‘Savannah’ Movie Review – Low B for Effort
Storytelling, in its most traditional concept, is a very interesting thing. If you think about it, before books and then movies, it was tough to immortalize a story. Instead, stories were passed on from generation to generation, sometimes becoming folklore. In Annette Haywood-Carter’s (Foxfire) Savannah, this very idea is explored, and while I ultimately don’t think the movie was overwhelmingly great (or even good), I can’t let go of this idea that stories can slip away forever.
Taking place in Savannah, Georgia (who would’ve thunk it?), Savannah is the tumultuous true story of Ward Allen (Jim Caviezel) in the early 1900s. It is primarily told through the voiceover narration of Christmas Moultrie (Chiwetel Ejiofor), one of Allen’s best friends and a former slave.

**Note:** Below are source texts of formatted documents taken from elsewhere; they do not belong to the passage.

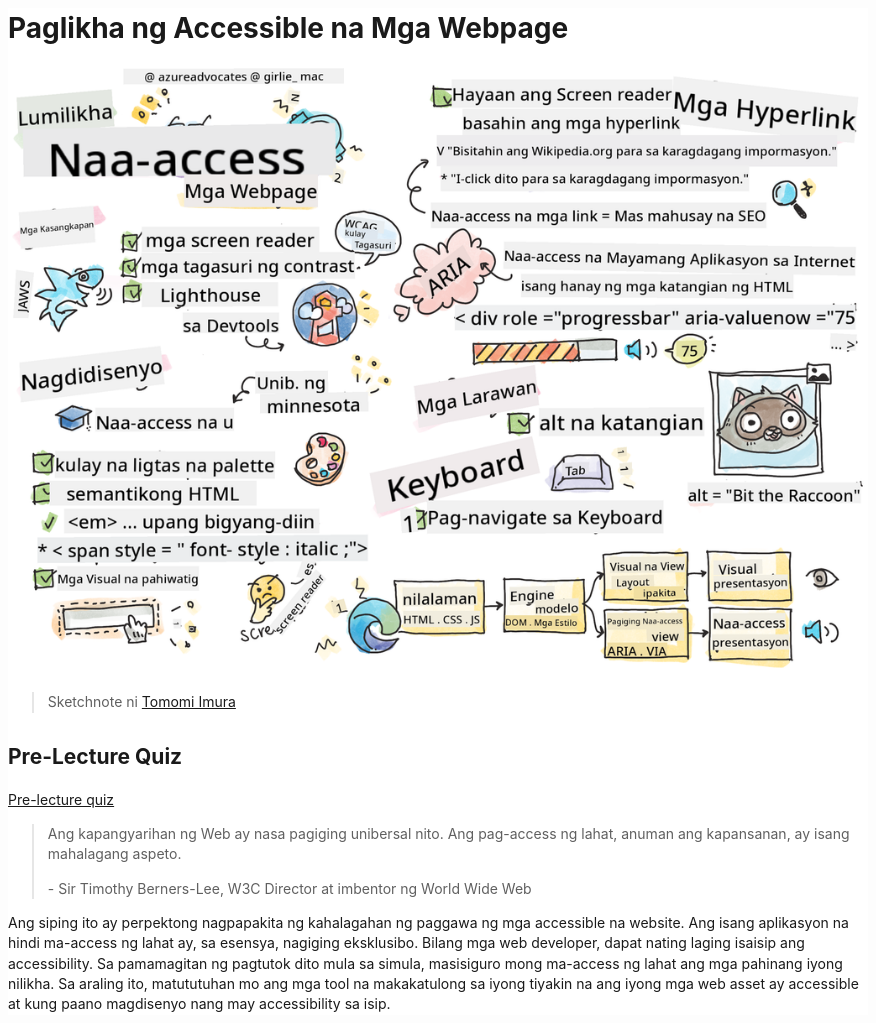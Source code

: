 
# Paglikha ng Accessible na Mga Webpage

![Lahat Tungkol sa Accessibility](../../../../translated_images/webdev101-a11y.8ef3025c858d897a403a1a42c0897c76e11b724d9a8a0c0578dd4316f7507622.tl.png)
> Sketchnote ni [Tomomi Imura](https://twitter.com/girlie_mac)

## Pre-Lecture Quiz
[Pre-lecture quiz](https://ashy-river-0debb7803.1.azurestaticapps.net/quiz/5)

> Ang kapangyarihan ng Web ay nasa pagiging unibersal nito. Ang pag-access ng lahat, anuman ang kapansanan, ay isang mahalagang aspeto.
>
> \- Sir Timothy Berners-Lee, W3C Director at imbentor ng World Wide Web

Ang siping ito ay perpektong nagpapakita ng kahalagahan ng paggawa ng mga accessible na website. Ang isang aplikasyon na hindi ma-access ng lahat ay, sa esensya, nagiging eksklusibo. Bilang mga web developer, dapat nating laging isaisip ang accessibility. Sa pamamagitan ng pagtutok dito mula sa simula, masisiguro mong ma-access ng lahat ang mga pahinang iyong nilikha. Sa araling ito, matututuhan mo ang mga tool na makakatulong sa iyong tiyakin na ang iyong mga web asset ay accessible at kung paano magdisenyo nang may accessibility sa isip.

So, what’s interesting about Allen’s life? Besides being an eccentric duck hunter and moonlight poet/writer, Allen chooses a life of his own that goes against his heritage. Rather than continuing to live as a privileged white man in the South, he chooses to live off the land with his good friend.
Before I continue into what I consider the strongest part of the film, I’d like to backtrack to explain how the film fails in bringing this tension to the surface. While there are parts that are racially-charged, the script takes a “mile wide, inch deep” approach.
In other words, it doesn’t explore this idea to the fullest.
You could make an argument that it was just one aspect that made Allen the person he was, but by making a conscious decision to avoid, or limit rather, the racial aspect, it undermines that whole part of the film. And by not excluding it altogether, Savannah suffers from questionable pacing and unearned emotional drama.
If we’re operating on the “good faith” principle, we’d assume the filmmakers and writers had a passion to commemorate Allen’s life. I can’t speak for their actual intentions, but the story still makes me question this “good faith” because it just doesn’t fully resonate.
That isn’t to say the whole movie is a failure. Besides looking genuinely good – which sprawling period dramas have an inherent advantage with – Savannah does explore what I mentioned in the lead. If nobody is there to capture the story – which nowadays would mean to put in writing or on film – it will eventually be lost forever. That’s a really powerful idea, no matter what the subject entails.
It is tough to show an entire man’s life in one movie. However, “tough” doesn’t mean “impossible,” and Savannah, while maybe not lacking in passion, doesn’t quite capture Ward Allen’s life to its fullest. However, I’m still willing to give an “A” or rather low “B” for at least exploring this idea of folklore.
Savannah opens in limited release this weekend. Check your local listings for the nearest theater.